Monday, June 11, 2007

the first week

i have been meaning to blog but simply just haven't had the time! the weekend went by FAAAAR too quickly and probably because i had to come in to work on saturday :( friday night was nice though, went out with the people from work for a drink at oosh and it was nice to just kick back after the week of work.

the first week has left me a little stressed out and feeling largely inadequate. it feels like everyone else is alot more on the ball than i am while i'm just flailing around, trying to keep up.

work aside, things are alright i guess. i feel bad for the boy, who had to deal with my ridiculous emotional break down. i think it was partly feulled by PMS but i had this crazy crying fit on saturday night following a 2 hour walk back to my house from his out of sheer stubborn-ness. he walked with me but didn't say a word and it scared the hell out of me that he wasn't talking. i felt so pathetic and worse still when i broke into tears. this wasn't me, i'm not a crier generally. and yet there i was, bawling my eyes out as if someone had died. he was lovely about it though, making me feel even more embarrassed that my weaknesses had to appear before him.

anyways, for now, i'm still at the office... looks like its gonna be a long day!

Wednesday, June 6, 2007

And so it begins...

Hee, I've never had phone sex before last night.
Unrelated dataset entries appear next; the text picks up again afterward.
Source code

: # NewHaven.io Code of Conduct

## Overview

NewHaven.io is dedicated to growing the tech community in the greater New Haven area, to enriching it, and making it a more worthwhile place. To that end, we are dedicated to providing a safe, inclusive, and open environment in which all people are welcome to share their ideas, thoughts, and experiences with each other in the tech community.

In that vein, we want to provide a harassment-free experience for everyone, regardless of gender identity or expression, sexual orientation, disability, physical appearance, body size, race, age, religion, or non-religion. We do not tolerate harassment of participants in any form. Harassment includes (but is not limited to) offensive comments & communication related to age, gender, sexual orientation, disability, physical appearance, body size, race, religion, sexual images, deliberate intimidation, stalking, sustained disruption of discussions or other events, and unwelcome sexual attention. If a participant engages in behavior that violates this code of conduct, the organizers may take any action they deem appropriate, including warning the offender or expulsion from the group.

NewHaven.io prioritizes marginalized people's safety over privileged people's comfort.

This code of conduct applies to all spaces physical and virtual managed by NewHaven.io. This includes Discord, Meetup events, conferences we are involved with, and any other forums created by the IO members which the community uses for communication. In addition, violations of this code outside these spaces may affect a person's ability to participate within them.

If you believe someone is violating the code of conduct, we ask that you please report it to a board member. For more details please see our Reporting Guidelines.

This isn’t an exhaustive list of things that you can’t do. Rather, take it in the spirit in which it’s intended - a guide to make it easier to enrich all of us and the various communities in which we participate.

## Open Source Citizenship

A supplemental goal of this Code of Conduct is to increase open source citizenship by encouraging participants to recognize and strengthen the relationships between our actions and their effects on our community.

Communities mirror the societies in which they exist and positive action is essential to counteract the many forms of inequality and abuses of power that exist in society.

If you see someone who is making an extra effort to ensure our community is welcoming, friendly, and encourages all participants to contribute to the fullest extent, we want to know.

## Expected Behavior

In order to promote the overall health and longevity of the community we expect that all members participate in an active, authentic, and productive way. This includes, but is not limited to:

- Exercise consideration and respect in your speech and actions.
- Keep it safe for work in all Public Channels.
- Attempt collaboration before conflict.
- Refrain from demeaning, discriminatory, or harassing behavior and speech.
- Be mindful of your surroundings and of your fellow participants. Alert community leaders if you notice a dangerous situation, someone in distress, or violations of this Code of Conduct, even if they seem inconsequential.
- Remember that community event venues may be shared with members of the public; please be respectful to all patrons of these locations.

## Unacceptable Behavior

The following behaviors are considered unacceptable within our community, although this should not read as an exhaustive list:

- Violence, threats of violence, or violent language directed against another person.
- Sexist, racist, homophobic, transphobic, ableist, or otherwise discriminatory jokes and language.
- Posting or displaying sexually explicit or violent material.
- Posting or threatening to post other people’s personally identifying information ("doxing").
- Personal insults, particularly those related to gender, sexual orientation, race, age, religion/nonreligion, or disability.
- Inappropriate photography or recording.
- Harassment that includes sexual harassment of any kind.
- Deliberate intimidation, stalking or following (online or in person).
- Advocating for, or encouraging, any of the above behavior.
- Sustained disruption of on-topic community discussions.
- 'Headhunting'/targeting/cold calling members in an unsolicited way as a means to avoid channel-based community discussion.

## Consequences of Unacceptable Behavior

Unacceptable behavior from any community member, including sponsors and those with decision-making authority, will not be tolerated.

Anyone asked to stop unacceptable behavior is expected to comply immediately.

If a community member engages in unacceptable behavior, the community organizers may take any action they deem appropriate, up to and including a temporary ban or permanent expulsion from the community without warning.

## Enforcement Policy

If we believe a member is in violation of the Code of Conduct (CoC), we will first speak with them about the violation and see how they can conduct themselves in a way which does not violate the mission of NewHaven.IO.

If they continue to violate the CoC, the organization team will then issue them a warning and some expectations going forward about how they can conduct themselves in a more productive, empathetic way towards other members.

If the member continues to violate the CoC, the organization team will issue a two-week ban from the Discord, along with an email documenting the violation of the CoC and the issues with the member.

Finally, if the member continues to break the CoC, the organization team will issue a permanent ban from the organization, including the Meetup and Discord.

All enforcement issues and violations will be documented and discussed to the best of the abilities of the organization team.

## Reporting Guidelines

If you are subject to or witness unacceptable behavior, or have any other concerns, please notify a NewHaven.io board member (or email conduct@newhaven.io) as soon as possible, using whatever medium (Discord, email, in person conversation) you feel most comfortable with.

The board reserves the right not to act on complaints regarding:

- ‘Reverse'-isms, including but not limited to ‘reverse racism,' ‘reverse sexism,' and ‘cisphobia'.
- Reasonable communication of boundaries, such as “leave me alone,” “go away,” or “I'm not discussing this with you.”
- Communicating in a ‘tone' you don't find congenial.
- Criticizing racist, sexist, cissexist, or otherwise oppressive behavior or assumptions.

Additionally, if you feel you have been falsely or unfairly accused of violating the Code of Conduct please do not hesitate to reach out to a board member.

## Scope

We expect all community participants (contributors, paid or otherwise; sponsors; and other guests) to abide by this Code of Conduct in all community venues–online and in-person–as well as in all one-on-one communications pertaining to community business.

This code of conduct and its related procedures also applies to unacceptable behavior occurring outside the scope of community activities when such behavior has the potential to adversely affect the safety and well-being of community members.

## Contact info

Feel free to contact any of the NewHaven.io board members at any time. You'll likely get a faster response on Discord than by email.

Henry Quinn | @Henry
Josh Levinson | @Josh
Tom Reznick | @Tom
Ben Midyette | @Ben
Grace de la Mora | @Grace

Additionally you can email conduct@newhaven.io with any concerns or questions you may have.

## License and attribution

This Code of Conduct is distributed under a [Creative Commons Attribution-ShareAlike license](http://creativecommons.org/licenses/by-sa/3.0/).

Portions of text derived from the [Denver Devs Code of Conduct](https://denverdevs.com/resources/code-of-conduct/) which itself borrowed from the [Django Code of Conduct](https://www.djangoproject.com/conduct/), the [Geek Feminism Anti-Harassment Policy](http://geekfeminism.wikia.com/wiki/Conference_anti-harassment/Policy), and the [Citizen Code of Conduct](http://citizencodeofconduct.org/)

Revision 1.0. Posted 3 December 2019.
It was strangely enjoyable, to say the least. Am seeing the Boy after work today and I can't wait ;)

Work's poured in today and there is much to get done. I feel as if I know nothing whatsoever and like some hopeless idiot. Ack! And to think its only my third day... am starting to wonder just what I've gotten myself into...

Sunday, June 3, 2007

Last Day of Being a Kid

So tomorrow, I officially start work at my first grown up job. Its a weird feeling having reached this point. I worked hard to get to here but now that I am here, I wish I had a little more time to myself before I get thrown into the big bad world.

I know I'm probably making a bigger deal out of this than I should. If anything, I should consider myself lucky. I set my mind on being a lawyer and got into law school and managed to make it out the other side with a pretty respectible grade. Then I managed to get a job with the firm of my dreams when so many of my peers struggled to get a job in their fields. But here we are. Its the night before my first day.

I'm looking forward to it though, despite the nerves. Firstly, I've interned there before and so I guess I know what to expect. I've got a nice boss. Secondly, a couple of people from my class are there too so at least I'll know people there.

Anyways, I guess we'll see how it works out tomorrow. Wish me luck!